Prozzi D, Walravens K, Langedijk J P, Daus F, Kramps J A, Letesson J J
Unité de Microbiologie et Immunologie, Facultés Universitaires Notre Dame de la Paix, Namur, Belgium.
J Gen Virol. 1997 Feb;78 ( Pt 2):359-66. doi: 10.1099/0022-1317-78-2-359.
Antigenic variation among eight bovine respiratory syncytial virus (BRSV) isolates was determined using monoclonal antibodies (MAbs) specific for the attachment (G) protein. Two major (and one intermediate) subgroups were identified, as well as one strain that did not fit any pattern. The subgroups could also be differentiated on the basis of the Mr of the F protein cleavage product, F2. The nucleotide sequence of the G gene of seven of the BRSV strains was determined and compared with published G gene sequences. Subgroups A and A/B were more closely related in protein sequence than subgroups A and B or subgroups A/B and B. These results could not be correlated with those obtained by the determination of the Mr of the F2 polypeptide. Multiple sequence alignments showed a high level of amino acid identity at the inter-subgroup level (85% identity between subgroup A and subgroup B strains), similar to the intra-subgroup human (H)RSV identity, suggesting that the BRSV isolates form a continuum rather than distinct subgroups. However, unusual variability was observed within the immunodominant domain (amino acids 174-188) in contrast with the situation in HRSV strains belonging to the same subgroup.

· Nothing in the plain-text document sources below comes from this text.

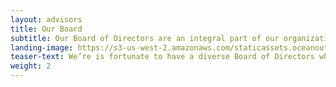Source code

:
 ```yaml
---
layout: advisors 
title: Our Board
subtitle: Our Board of Directors are an integral part of our organization and contribute valuable insights through their expertise in sustainable seafood markets, international business, social entrepreneurship, natural resource management, legal systems, East Asian economics, organizational effectiveness, fisheries management, and finance. 
landing-image: https://s3-us-west-2.amazonaws.com/staticassets.oceanoutcomes.org/rollover+images/our-advisors-hover.jpg
teaser-text: We’re is fortunate to have a diverse Board of Directors who help us increase the impact of our efforts to improve the sustainability of fisheries, fishing communities, and global seafood supply.  
weight: 2
---
```

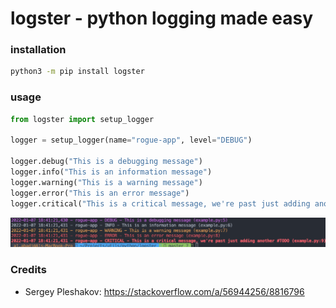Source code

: # logster - python logging made easy

### installation

```bash
python3 -m pip install logster
```
### usage
```python
from logster import setup_logger

logger = setup_logger(name="rogue-app", level="DEBUG")

logger.debug("This is a debugging message")
logger.info("This is an information message")
logger.warning("This is a warning message")
logger.error("This is an error message")
logger.critical("This is a critical message, we're past just adding another #TODO")

```

![](static/demo.png)

### Credits

* Sergey Pleshakov: https://stackoverflow.com/a/56944256/8816796
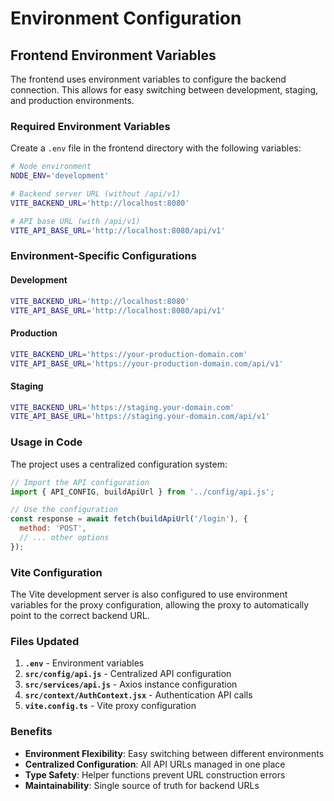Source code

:# Environment Configuration

## Frontend Environment Variables

The frontend uses environment variables to configure the backend connection. This allows for easy switching between development, staging, and production environments.

### Required Environment Variables

Create a `.env` file in the frontend directory with the following variables:

```bash
# Node environment
NODE_ENV='development'

# Backend server URL (without /api/v1)
VITE_BACKEND_URL='http://localhost:8080'

# API base URL (with /api/v1)
VITE_API_BASE_URL='http://localhost:8080/api/v1'
```

### Environment-Specific Configurations

#### Development
```bash
VITE_BACKEND_URL='http://localhost:8080'
VITE_API_BASE_URL='http://localhost:8080/api/v1'
```

#### Production
```bash
VITE_BACKEND_URL='https://your-production-domain.com'
VITE_API_BASE_URL='https://your-production-domain.com/api/v1'
```

#### Staging
```bash
VITE_BACKEND_URL='https://staging.your-domain.com'
VITE_API_BASE_URL='https://staging.your-domain.com/api/v1'
```

### Usage in Code

The project uses a centralized configuration system:

```javascript
// Import the API configuration
import { API_CONFIG, buildApiUrl } from '../config/api.js';

// Use the configuration
const response = await fetch(buildApiUrl('/login'), {
  method: 'POST',
  // ... other options
});
```

### Vite Configuration

The Vite development server is also configured to use environment variables for the proxy configuration, allowing the proxy to automatically point to the correct backend URL.

### Files Updated

1. **`.env`** - Environment variables
2. **`src/config/api.js`** - Centralized API configuration
3. **`src/services/api.js`** - Axios instance configuration
4. **`src/context/AuthContext.jsx`** - Authentication API calls
5. **`vite.config.ts`** - Vite proxy configuration

### Benefits

- **Environment Flexibility**: Easy switching between different environments
- **Centralized Configuration**: All API URLs managed in one place
- **Type Safety**: Helper functions prevent URL construction errors
- **Maintainability**: Single source of truth for backend URLs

利用针对附着(G)蛋白的单克隆抗体(MAb)测定了8株牛呼吸道合胞病毒(BRSV)分离株之间的抗原变异。鉴定出两个主要(和一个中间)亚组,以及一个不符合任何模式的毒株。这些亚组也可以根据F蛋白裂解产物F2的分子量进行区分。测定了7株BRSV毒株G基因的核苷酸序列,并与已发表的G基因序列进行比较。在蛋白质序列上,A亚组和A/B亚组比A亚组和B亚组或A/B亚组和B亚组更密切相关。这些结果与通过测定F2多肽分子量获得的结果不相关。多序列比对显示亚组间水平存在高度的氨基酸同一性(A亚组和B亚组毒株之间为85%同一性),类似于亚组内人呼吸道合胞病毒(HRSV)的同一性,这表明BRSV分离株形成一个连续体而非不同的亚组。然而,与属于同一亚组的HRSV毒株情况相反,在免疫显性区域(氨基酸174 - 188)内观察到异常的变异性。